How to deal with neighbors that encroach on your property
You've finally bought a little patch of Mother Earth that you can call your own. Then you discover your neighbor is encroaching. Perhaps his fence is two feet over the property line, or the dying limb of his sugar maple is overhanging your garage, or his barking dog is keeping you up all night. How can you deal with such encroachments?
First, let's clarify a couple of terms. An easement is a right of access that has been agreed-upon by the property owner, in writing, or mandated by a government decision. Perhaps the first owner of your house granted your neighbor access to a dock on your property in perpetuity, or the city has retained an easement to access power lines that run across the back border of your property. If the easement is recorded, you don't have much recourse.
An encroachment is tresspass without permission, and you can do something about it. If your neighbor has taken a few feet of your land when building his fence, you can take steps to take back your land. A caveat, however; make sure you know where your true property boundaries are. For example: the back edge of my property is fenced, and the fence has a four-foot jog where two abutting properties meet. When I moved in, my neighbor told me that one of those landowners had moved his fence to take four feet of my land before I moved in, and I intended to require him to move it back. To my chagrin, when the property was surveyed, I found that the previous owner of my house had, in fact, taken four feet of my neighbor's property.
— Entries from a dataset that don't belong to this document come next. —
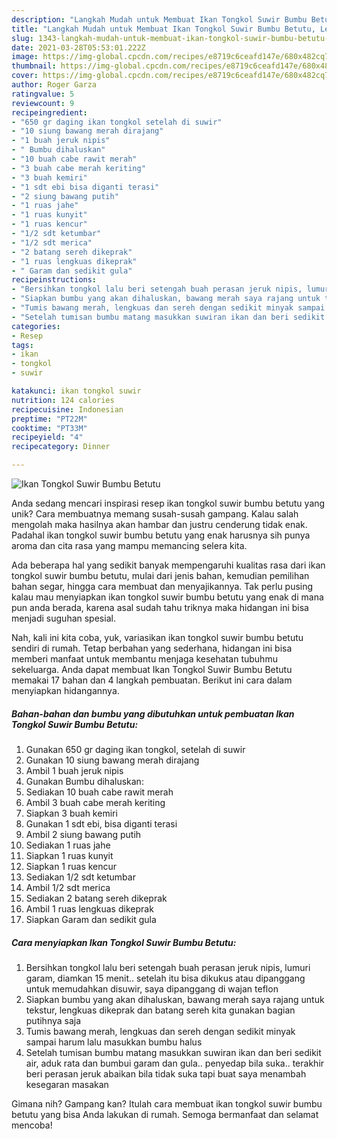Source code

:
 ```yaml
---
description: "Langkah Mudah untuk Membuat Ikan Tongkol Suwir Bumbu Betutu, Lezat Sekali"
title: "Langkah Mudah untuk Membuat Ikan Tongkol Suwir Bumbu Betutu, Lezat Sekali"
slug: 1343-langkah-mudah-untuk-membuat-ikan-tongkol-suwir-bumbu-betutu-lezat-sekali
date: 2021-03-28T05:53:01.222Z
image: https://img-global.cpcdn.com/recipes/e8719c6ceafd147e/680x482cq70/ikan-tongkol-suwir-bumbu-betutu-foto-resep-utama.jpg
thumbnail: https://img-global.cpcdn.com/recipes/e8719c6ceafd147e/680x482cq70/ikan-tongkol-suwir-bumbu-betutu-foto-resep-utama.jpg
cover: https://img-global.cpcdn.com/recipes/e8719c6ceafd147e/680x482cq70/ikan-tongkol-suwir-bumbu-betutu-foto-resep-utama.jpg
author: Roger Garza
ratingvalue: 5
reviewcount: 9
recipeingredient:
- "650 gr daging ikan tongkol setelah di suwir"
- "10 siung bawang merah dirajang"
- "1 buah jeruk nipis"
- " Bumbu dihaluskan"
- "10 buah cabe rawit merah"
- "3 buah cabe merah keriting"
- "3 buah kemiri"
- "1 sdt ebi bisa diganti terasi"
- "2 siung bawang putih"
- "1 ruas jahe"
- "1 ruas kunyit"
- "1 ruas kencur"
- "1/2 sdt ketumbar"
- "1/2 sdt merica"
- "2 batang sereh dikeprak"
- "1 ruas lengkuas dikeprak"
- " Garam dan sedikit gula"
recipeinstructions:
- "Bersihkan tongkol lalu beri setengah buah perasan jeruk nipis, lumuri garam, diamkan 15 menit.. setelah itu bisa dikukus atau dipanggang untuk memudahkan disuwir, saya dipanggang di wajan teflon"
- "Siapkan bumbu yang akan dihaluskan, bawang merah saya rajang untuk tekstur, lengkuas dikeprak dan batang sereh kita gunakan bagian putihnya saja"
- "Tumis bawang merah, lengkuas dan sereh dengan sedikit minyak sampai harum lalu masukkan bumbu halus"
- "Setelah tumisan bumbu matang masukkan suwiran ikan dan beri sedikit air, aduk rata dan bumbui garam dan gula.. penyedap bila suka.. terakhir beri perasan jeruk abaikan bila tidak suka tapi buat saya menambah kesegaran masakan"
categories:
- Resep
tags:
- ikan
- tongkol
- suwir

katakunci: ikan tongkol suwir 
nutrition: 124 calories
recipecuisine: Indonesian
preptime: "PT22M"
cooktime: "PT33M"
recipeyield: "4"
recipecategory: Dinner

---
```



![Ikan Tongkol Suwir Bumbu Betutu](https://img-global.cpcdn.com/recipes/e8719c6ceafd147e/680x482cq70/ikan-tongkol-suwir-bumbu-betutu-foto-resep-utama.jpg)

Anda sedang mencari inspirasi resep ikan tongkol suwir bumbu betutu yang unik? Cara membuatnya memang susah-susah gampang. Kalau salah mengolah maka hasilnya akan hambar dan justru cenderung tidak enak. Padahal ikan tongkol suwir bumbu betutu yang enak harusnya sih punya aroma dan cita rasa yang mampu memancing selera kita.

Ada beberapa hal yang sedikit banyak mempengaruhi kualitas rasa dari ikan tongkol suwir bumbu betutu, mulai dari jenis bahan, kemudian pemilihan bahan segar, hingga cara membuat dan menyajikannya. Tak perlu pusing kalau mau menyiapkan ikan tongkol suwir bumbu betutu yang enak di mana pun anda berada, karena asal sudah tahu triknya maka hidangan ini bisa menjadi suguhan spesial.




Nah, kali ini kita coba, yuk, variasikan ikan tongkol suwir bumbu betutu sendiri di rumah. Tetap berbahan yang sederhana, hidangan ini bisa memberi manfaat untuk membantu menjaga kesehatan tubuhmu sekeluarga. Anda dapat membuat Ikan Tongkol Suwir Bumbu Betutu memakai 17 bahan dan 4 langkah pembuatan. Berikut ini cara dalam menyiapkan hidangannya.

<!--inarticleads1-->

##### Bahan-bahan dan bumbu yang dibutuhkan untuk pembuatan Ikan Tongkol Suwir Bumbu Betutu:

1. Gunakan 650 gr daging ikan tongkol, setelah di suwir
1. Gunakan 10 siung bawang merah dirajang
1. Ambil 1 buah jeruk nipis
1. Gunakan  Bumbu dihaluskan:
1. Sediakan 10 buah cabe rawit merah
1. Ambil 3 buah cabe merah keriting
1. Siapkan 3 buah kemiri
1. Gunakan 1 sdt ebi, bisa diganti terasi
1. Ambil 2 siung bawang putih
1. Sediakan 1 ruas jahe
1. Siapkan 1 ruas kunyit
1. Siapkan 1 ruas kencur
1. Sediakan 1/2 sdt ketumbar
1. Ambil 1/2 sdt merica
1. Sediakan 2 batang sereh dikeprak
1. Ambil 1 ruas lengkuas dikeprak
1. Siapkan  Garam dan sedikit gula




<!--inarticleads2-->

##### Cara menyiapkan Ikan Tongkol Suwir Bumbu Betutu:

1. Bersihkan tongkol lalu beri setengah buah perasan jeruk nipis, lumuri garam, diamkan 15 menit.. setelah itu bisa dikukus atau dipanggang untuk memudahkan disuwir, saya dipanggang di wajan teflon
1. Siapkan bumbu yang akan dihaluskan, bawang merah saya rajang untuk tekstur, lengkuas dikeprak dan batang sereh kita gunakan bagian putihnya saja
1. Tumis bawang merah, lengkuas dan sereh dengan sedikit minyak sampai harum lalu masukkan bumbu halus
1. Setelah tumisan bumbu matang masukkan suwiran ikan dan beri sedikit air, aduk rata dan bumbui garam dan gula.. penyedap bila suka.. terakhir beri perasan jeruk abaikan bila tidak suka tapi buat saya menambah kesegaran masakan




Gimana nih? Gampang kan? Itulah cara membuat ikan tongkol suwir bumbu betutu yang bisa Anda lakukan di rumah. Semoga bermanfaat dan selamat mencoba!
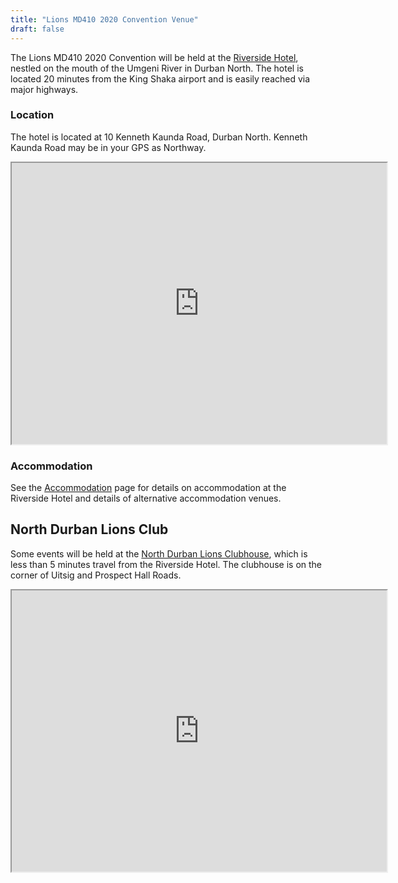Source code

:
 ```yaml
---
title: "Lions MD410 2020 Convention Venue"
draft: false
---
```


The Lions MD410 2020 Convention will be held at the [Riverside Hotel](https://theriversidehotel.co.za/), nestled on the mouth of the Umgeni River in Durban North. The hotel is located 20 minutes from the King Shaka airport and is easily reached via major highways.

### Location

The hotel is located at 10 Kenneth Kaunda Road, Durban North. Kenneth Kaunda Road may be in your GPS as Northway.

<center>
<iframe src="https://www.google.com/maps/embed?pb=!1m18!1m12!1m3!1d3461.990081019298!2d31.030728250766668!3d-29.806830927137213!2m3!1f0!2f0!3f0!3m2!1i1024!2i768!4f13.1!3m3!1m2!1s0x1ef70701009063bf%3A0xb9fc916c57b2fc50!2sRiverside+Hotel!5e0!3m2!1sen!2sza!4v1564513814022!5m2!1sen!2sza" width="600" height="450" frameborder="1" style="border:1" allowfullscreen></iframe>
</center>

### Accommodation

See the [Accommodation](/accommodation) page for details on accommodation at the Riverside Hotel and details of alternative accommodation venues.

## North Durban Lions Club

Some events will be held at the [North Durban Lions Clubhouse](http://northdurbanlions.org.za/club-details/meetings-and-location), which is less than 5 minutes travel from the Riverside Hotel. The clubhouse is on the corner of Uitsig and Prospect Hall Roads.

<center>
    <iframe src="https://www.google.com/maps/embed?pb=!1m18!1m12!1m3!1d865.5620325911697!2d31.03684846540487!3d-29.79937507007364!2m3!1f0!2f0!3f0!3m2!1i1024!2i768!4f13.1!3m3!1m2!1s0x1ef707a97c1b21cd%3A0xe25aa85c00bce99f!2s29%20Uitsig%20Rd%2C%20Prospect%20Hall%2C%20Durban%20North%2C%204051!5e0!3m2!1sen!2sza!4v1567949093589!5m2!1sen!2sza" width="600" height="450" frameborder="1" style="border:1;" allowfullscreen="">
    </iframe>
</center>
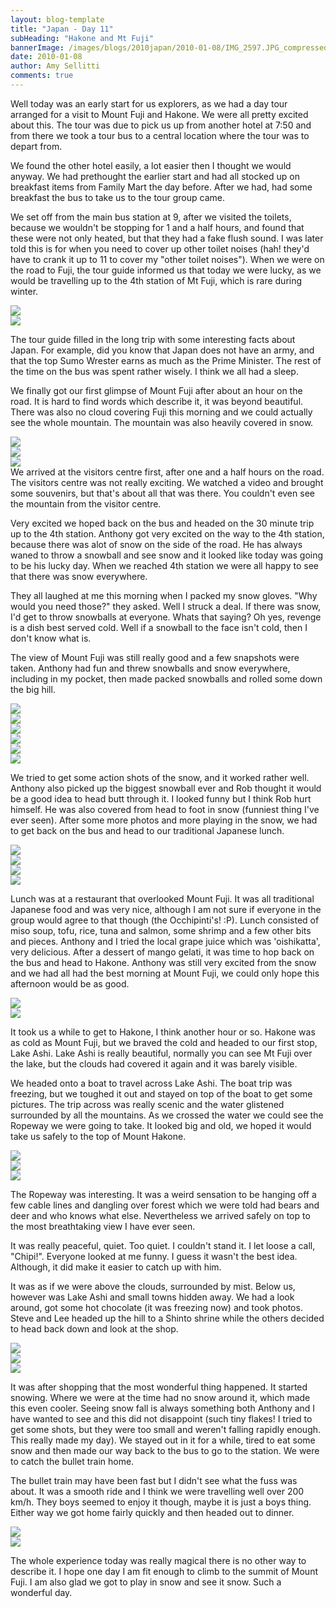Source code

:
 ```yaml
---
layout: blog-template
title: "Japan - Day 11"
subHeading: "Hakone and Mt Fuji"
bannerImage: /images/blogs/2010japan/2010-01-08/IMG_2597.JPG_compressed.JPEG
date: 2010-01-08
author: Amy Sellitti
comments: true
---
```


Well today was an early start for us explorers, as we had a day tour arranged for a visit to Mount Fuji and Hakone. We were all pretty excited about this. The tour was due to pick us up from another hotel at 7:50 and from there we took a tour bus to a central location where the tour was to depart from.

We found the other hotel easily, a lot easier then I thought we would anyway. We had prethought the earlier start and had all stocked up on breakfast items from Family Mart the day before. After we had, had some breakfast the bus to take us to the tour group came.

We set off from the main bus station at 9, after we visited the toilets, because we wouldn't be stopping for 1 and a half hours, and found that these were not only heated, but that they had a fake flush sound. I was later told this is for when you need to cover up other toilet noises (hah! they'd have to crank it up to 11 to cover my "other toilet noises"). When we were on the road to Fuji, the tour guide informed us that today we were lucky, as we would be travelling up to the 4th station of Mt Fuji, which is rare during winter.

<div class="center-image"><img src="/images/blogs/2010japan/2010-01-08/img_4290.jpg_compressed.JPEG" /></div>
<div class="center-image"><img src="/images/blogs/2010japan/2010-01-08/img_4296.jpg_compressed.JPEG" /></div>

The tour guide filled in the long trip with some interesting facts about Japan. For example, did you know that Japan does not have an army, and that the top Sumo Wrester earns as much as the Prime Minister. The rest of the time on the bus was spent rather wisely. I think we all had a sleep.

We finally got our first glimpse of Mount Fuji after about an hour on the road. It is hard to find words which describe it, it was beyond beautiful. There was also no cloud covering Fuji this morning and we could actually see the whole mountain. The mountain was also heavily covered in snow.

<div class="center-image"><img src="/images/blogs/2010japan/2010-01-08/dscf1687.jpg_compressed.JPEG" /></div>
<div class="center-image"><img src="/images/blogs/2010japan/2010-01-08/img_4383.jpg_compressed.JPEG" /></div>
<div class="center-image"><img src="/images/blogs/2010japan/2010-01-08/img_4356.jpg_compressed.JPEG" /></div>
We arrived at the visitors centre first, after one and a half hours on the road. The visitors centre was not really exciting. We watched a video and brought some souvenirs, but that's about all that was there. You couldn't even see the mountain from the visitor centre.

Very excited we hoped back on the bus and headed on the 30 minute trip up to the 4th station. Anthony got very excited on the way to the 4th station, because there was alot of snow on the side of the road. He has always waned to throw a snowball and see snow and it looked like today was going to be his lucky day. When we reached 4th station we were all happy to see that there was snow everywhere.

They all laughed at me this morning when I packed my snow gloves. "Why would you need those?" they asked. Well I struck a deal. If there was snow, I'd get to throw snowballs at everyone. Whats that saying? Oh yes, revenge is a dish best served cold. Well if a snowball to the face isn't cold, then I don't know what is.

The view of Mount Fuji was still really good and a few snapshots were taken. Anthony had fun and threw snowballs and snow everywhere, including in my pocket, then made packed snowballs and rolled some down the big hill.

<div class="center-image"><img src="/images/blogs/2010japan/2010-01-08/dscf1635.jpg_compressed.JPEG" /></div>
<div class="center-image"><img src="/images/blogs/2010japan/2010-01-08/dscf1640.jpg_compressed.JPEG" /></div>
<div class="center-image"><img src="/images/blogs/2010japan/2010-01-08/dscf1658.jpg_compressed.JPEG" /></div>
<div class="center-image"><img src="/images/blogs/2010japan/2010-01-08/dscf1672.jpg_compressed.JPEG" /></div>
<div class="center-image"><img src="/images/blogs/2010japan/2010-01-08/IMG_2585.JPG_compressed.JPEG" /></div>
<div class="center-image"><img src="/images/blogs/2010japan/2010-01-08/IMG_5789.JPG_compressed.JPEG" /></div>

We tried to get some action shots of the snow, and it worked rather well. Anthony also picked up the biggest snowball ever and Rob thought it would be a good idea to head butt through it. I looked funny but I think Rob hurt himself. He was also covered from head to foot in snow (funniest thing I've ever seen). After some more photos and more playing in the snow, we had to get back on the bus and head to our traditional Japanese lunch.

<div class="center-image"><img src="/images/blogs/2010japan/2010-01-08/P1080682.JPG_compressed.JPEG" /></div>
<div class="center-image"><img src="/images/blogs/2010japan/2010-01-08/DSC_0101.JPG_compressed.JPEG" /></div>
<div class="center-image"><img src="/images/blogs/2010japan/2010-01-08/DSC_0103.JPG_compressed.JPEG" /></div>
<div class="center-image"><img src="/images/blogs/2010japan/2010-01-08/img_4341.jpg_compressed.JPEG" /></div>

Lunch was at a restaurant that overlooked Mount Fuji. It was all traditional Japanese food and was very nice, although I am not sure if everyone in the group would agree to that though (the Occhipinti's! :P). Lunch consisted of miso soup, tofu, rice, tuna and salmon, some shrimp and a few other bits and pieces. Anthony and I tried the local grape juice which was 'oishikatta', very delicious. After a dessert of mango gelati, it was time to hop back on the bus and head to Hakone. Anthony was still very excited from the snow and we had all had the best morning at Mount Fuji, we could only hope this afternoon would be as good.

<div class="center-image"><img src="/images/blogs/2010japan/2010-01-08/DSC_0104.JPG_compressed.JPEG" /></div>
<div class="center-image"><img src="/images/blogs/2010japan/2010-01-08/DSC_0105.JPG_compressed.JPEG" /></div>

It took us a while to get to Hakone, I think another hour or so. Hakone was as cold as Mount Fuji, but we braved the cold and headed to our first stop, Lake Ashi. Lake Ashi is really beautiful, normally you can see Mt Fuji over the lake, but the clouds had covered it again and it was barely visible.

We headed onto a boat to travel across Lake Ashi. The boat trip was freezing, but we toughed it out and stayed on top of the boat to get some pictures. The trip across was really scenic and the water glistened surrounded by all the mountains. As we crossed the water we could see the Ropeway we were going to take. It looked big and old, we hoped it would take us safely to the top of Mount Hakone.

<div class="center-image"><img src="/images/blogs/2010japan/2010-01-08/DSC_0128.JPG_compressed.JPEG" /></div>
<div class="center-image"><img src="/images/blogs/2010japan/2010-01-08/img_4490.jpg_compressed.JPEG" /></div>
<div class="center-image"><img src="/images/blogs/2010japan/2010-01-08/img_4501.jpg_compressed.JPEG" /></div>

The Ropeway was interesting. It was a weird sensation to be hanging off a few cable lines
and dangling over forest which we were told had bears and deer and who knows what else. Nevertheless we arrived safely on top to the most breathtaking view I have ever seen.

It was really peaceful, quiet. Too quiet. I couldn't stand it. I let loose a call, "Chipi!". Everyone looked at me funny. I guess it wasn't the best idea. Although, it did make it easier to catch up with him.

It was as if we were above the clouds, surrounded by mist. Below us, however was Lake Ashi and small towns hidden away. We had a look around, got some hot chocolate (it was freezing
now) and took photos. Steve and Lee headed up the hill to a Shinto shrine while the others decided to head back down and look at the shop.

<div class="center-image"><img src="/images/blogs/2010japan/2010-01-08/DSC_0247.JPG_compressed.JPEG" /></div>
<div class="center-image"><img src="/images/blogs/2010japan/2010-01-08/DSC_0285.JPG_compressed.JPEG" /></div>
<div class="center-image"><img src="/images/blogs/2010japan/2010-01-08/img_4544.jpg_compressed.JPEG" /></div>

It was after shopping that the most wonderful thing happened. It started snowing. Where we were at the time had no snow around it, which made this even cooler. Seeing snow fall is always something both Anthony and I have wanted to see and this did not disappoint (such tiny flakes! I tried to get some shots, but they were too small and weren't falling rapidly enough. This really made my day). We stayed out in it for a while, tired to eat some snow and then made our way back to the bus to go to the station. We were to catch the bullet train home.

The bullet train may have been fast but I didn't see what the fuss was about. It was a smooth ride and I think we were travelling well over 200 km/h. They boys seemed to enjoy it though, maybe it is just a boys thing. Either way we got home fairly quickly and then headed out to dinner.

<div class="center-image"><img src="/images/blogs/2010japan/2010-01-08/DSC_0320.JPG_compressed.JPEG" /></div>
<div class="center-image"><img src="/images/blogs/2010japan/2010-01-08/DSC_0321.JPG_compressed.JPEG" /></div>

The whole experience today was really magical there is no other way to describe it. I hope one day I am fit enough to climb to the summit of Mount Fuji. I am also glad we got to play in snow and see it snow. Such a wonderful day.
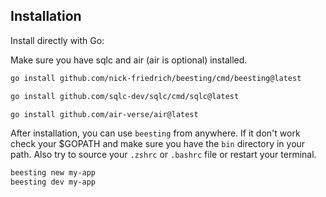 ## Installation

Install directly with Go:

Make sure you have sqlc and air (air is optional) installed.

```bash
go install github.com/nick-friedrich/beesting/cmd/beesting@latest
```

```bash
go install github.com/sqlc-dev/sqlc/cmd/sqlc@latest
```

```bash
go install github.com/air-verse/air@latest
```

After installation, you can use `beesting` from anywhere.
If it don't work check your $GOPATH and make sure you have the `bin` directory in your path. Also try to source your `.zshrc` or `.bashrc` file or restart your terminal.

```bash
beesting new my-app
beesting dev my-app
```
If you are confident about the borders of your property, you could approach your neighbor and politely request that he honor these lines. Property owners often become unreasonably confident that the customary boundaries reflect their title, though, so sharing the survey information could help greatly in this discussion. Also, modern surveying techniques are much more accurate than older methods, so in comparing property titles there may be some overlap. These inaccuracies are usually settled by dividing the land in question.
You should also be aware of the laws of adverse possession. If a person has used a portion of your land for a period of time, as identified by state law, he could claim title to it when the statute of limitations for ejection has passed. This often protects fences built off the property boundaries.
At this point, consulting an attorney is money well spent.
According to Consumer Reports, should a neighbor's tree limb falls on your house, obtaining a satisfactory settlement often depends on your ability to prove that your neighbor knew and ignored the hazard.
If you see the potential for such a problem, take an escalating approach to head it off, documenting each step. Politely express your concern to your neighbor. If he disagrees, offer to share the cost of bringing in a tree surgeon or other professional for an opinion.
If your neighbor doesn't respond, follow up with a politely written letter reiterating your concern. Document both. Take photos of the subject of your concern. Consult your insurer to determine coverage should the limb fall on your house.
If the worst does come to pass, you still might have to go to small claims court to get satisfaction. There, your documentation should serve you well.
Noise encroachment is perhaps the most common inspiration for a neighborhood war. To combat it, first familiarize yourself with the local regulations. Make sure you aren't also violating code with your leaf-blower or lawnmower.
Then talk to other neighbors. If they are similarly put out, one of you should approach the transgressor as a representative of the group. This might convince them to address the problem.
Keep in mind that they may not even be aware that the dog is yapping or their child's 50 Cent tunes can be heard two states away. Here, a recording might come in handy, and most of us have the capability, with our cell phones, to record the sounds.
If your neighbor is unresponsive, begin a journal of sounds and times. You may discover that the occasions are infrequent, and your best route to neighborhood peace is to live and let live.
If calling the cops seems like your only remaining option, make sure that you have recordings, your log, names of like-minded neighbors and details of the transgressions ready for the officer, to prove that you aren't a grouch with unreasonable expectations. Don't stand on your stoop and watch the cop call the neighbor to task; this will only cause more resentment.
And for God's sake, don't take your frustrations out on the dog. It is barking for a reason, and that reason is that your neighbor is not treating it properly.
All of these problems are more easily dealt with when neighbors are familiar with one another, so a block party or similar ice-breaker can pay enormously in avoiding a street war. So think about meeting your neighbors there, rather than waiting until you're mad enough to spit.